Sunday, July 26, 2009

I told you we should have gotten Kelleher's check up front

A few commentators slammed me for being ungracious when I suggested in 2007 that we impose on the developer of Santiago Calatrava's proposed Chicago Spire, Garrett -"I have absolutely no doubt this project is going to sell out" - Kelleher to monetize upfront, as a reasonable pledge of good faith, his $9,000,00 commitment towards the estimated $14,ooo,000 cost of realizing a Calatrava design for DuSable Park, intended to honor the city's first non-native settler, on a 3.5 acre strip of land at the mouth of the Chicago river. The project has been gestating ever since Mayor Harold Washington dedicated the site all the way back in 1987. Two and a half years after Kelleher's announcement, the Chicago Spire remains nothing more than an enormous hole in the ground, and the photo you see above depicts current conditions at DuSable.

2029 anyone?

6 comments:

Lynn Becker said...

It was a miracle!

actually, the dedication was in 1987. correction made.

thanks for pointing this out.

Anonymous said...

If the project isn't realized, how is he supposed to come up with $9 million? He is running a business- he'd look like an incompetent exec if he gave away $9m with no tangible benefit to the company (if the Spire doesn't move forward).

Lynn Becker said...

So let me get this straight. A developer who has to come up with a billion dollars to build his project, with large upfront expenditures for site acquistion and building that huge hole should be given a pass on a $9 million pledge to the city for the park? Very funny.

Anonymous said...

It doesn't matter who the developer is or how large the budget. You cannot impose extraordinary costs upfront for something unrelated to the project's development and expect a building boom in the city.

Do you also expect Hines to build a riverwalk ahead of time even though their proposed office tower is languishing? How about the smaller developers whose projects never get off the ground but who promised to donate $XXX,000 to a community park, historic building, neighborhood program?

It's simple really. If the project dies then the associated public goodwill goes down with it.

Lynn Becker said...

Pure B.S. Capitalism for the taxpayers; socialism for the developers.

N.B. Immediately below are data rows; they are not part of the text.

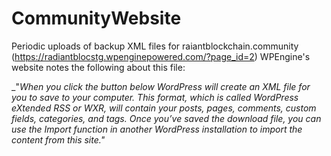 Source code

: # CommunityWebsite
Periodic uploads of backup XML files for raiantblockchain.community (https://radiantblocstg.wpenginepowered.com/?page_id=2)
WPEngine's website notes the following about this file:

_"_When you click the button below WordPress will create an XML file for you to save to your computer.
This format, which is called WordPress eXtended RSS or WXR, will contain your posts, pages, comments, custom fields, categories, and tags.
Once you’ve saved the download file, you can use the Import function in another WordPress installation to import the content from this site."_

Kelleher used the promise for the park as basically a bribe to advance approval of his very shaky project. Every reputable developer - including Hines - will not even begin construction until financing is in place. Kelleher did not.

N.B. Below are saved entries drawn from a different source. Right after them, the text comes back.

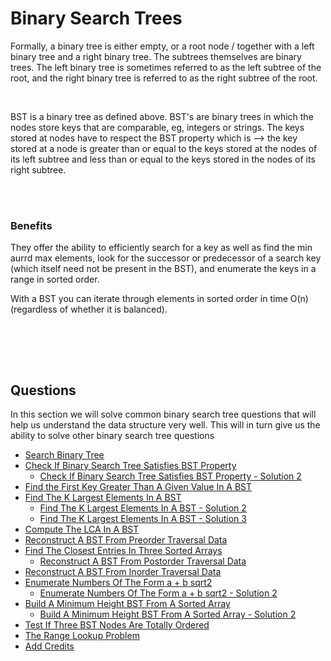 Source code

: # Binary Search Trees

Formally, a binary tree is either empty, or a root node / together with a left binary tree and a right binary tree. The subtrees themselves are binary trees. The left binary tree is sometimes referred to as the left subtree of the root, and the right binary tree is referred to as the right subtree of the root.

<br>

BST is a binary tree as defined above. BST's are binary trees in which the nodes store keys that are comparable, eg, integers or strings. The keys stored at nodes have to respect the BST property which is --> the key stored at a node is greater than or equal to the keys stored at the nodes of its left subtree and less than or equal to the keys stored in the nodes of its right subtree.

<br>

<br>

### Benefits

They offer the ability to efficiently search for a key as well as find the min aurrd max elements, look for the successor or predecessor of a search key (which itself need not be present in the BST), and enumerate the keys in a range in sorted order.

With a BST you can iterate through elements in sorted order in time O(n) (regardless of whether it is balanced).

<br>

<br> <br>

## Questions

In this section we will solve common binary search tree questions that will help us understand the data structure very well. This will in turn give us the ability to solve other binary search tree questions

- [Search Binary Tree](0_search_bst/search_bst.py)
- [Check If Binary Search Tree Satisfies BST Property](1_check_if_bst_satisfies_bst_property/is_bst.py)
  - [Check If Binary Search Tree Satisfies BST Property - Solution 2](1_check_if_bst_satisfies_bst_property/is_bst_2.py)
- [Find the First Key Greater Than A Given Value In A BST](2_find_first_key_greater_than_a_value_in_bst/find_first_greater_than_k.py)
- [Find The K Largest Elements In A BST](3_k_largest_in_bst/k_largest_1.py)
  - [Find The K Largest Elements In A BST - Solution 2](3_k_largest_in_bst/k_largest_2.py)
  - [Find The K Largest Elements In A BST - Solution 3](3_k_largest_in_bst/k_largest_3.py)
- [Compute The LCA In A BST](3_k_largest_in_bst/k_largest_1.py)
- [Reconstruct A BST From Preorder Traversal Data](5_reconstruct_bst_from_preorder_traversal_data/reconstruct_bst.py)
- [Find The Closest Entries In Three Sorted Arrays](6_closest_entries_in_3_sorted_arrays/close_entries.py)
  - [Reconstruct A BST From Postorder Traversal Data](5.1_reconstruct_bst_from_post_order_traversal_data/reconstruct_bst.py) 
- [Reconstruct A BST From Inorder Traversal Data](5.2_reconstruct_bst_from_inorder_traversal_data/reconstruct_bst.py) 
- [Enumerate Numbers Of The Form a + b sqrt2](7_enumerate_numbers_of_the_form_a+b_sqrt2/enumerate_numbers_1.py)
  - [Enumerate Numbers Of The Form a + b sqrt2 - Solution 2](7_enumerate_numbers_of_the_form_a+b_sqrt2/enumerate_numbers.py)
- [Build A Minimum Height BST From A Sorted Array](8_build_minimum_height_bst/min_height_bst.py)
  - [Build A Minimum Height BST From A Sorted Array - Solution 2](8_build_minimum_height_bst/min_height_bst_2.py)
- [Test If Three BST Nodes Are Totally Ordered](9_ordered_bst_nodes/is_bst_ordered.py)
- [The Range Lookup Problem](10_range_look_up_problem/range_lookup.py)
- [Add Credits](11_add_credits/add_credits.py)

He was using DuSable as a staging area. So, basically you're saying he gets to use city property for nothing. If nothing else, the city should have gotten the money as a user's fee for use of the park site. If Kelleher couldn't come up with it, it would ended this entire sorry farce early on.

Isaac said...

I agree with Lynn on this one. Because the developer already broke ground and took advantage of the city property, they should be held accountable and expected to complete their promised improvements.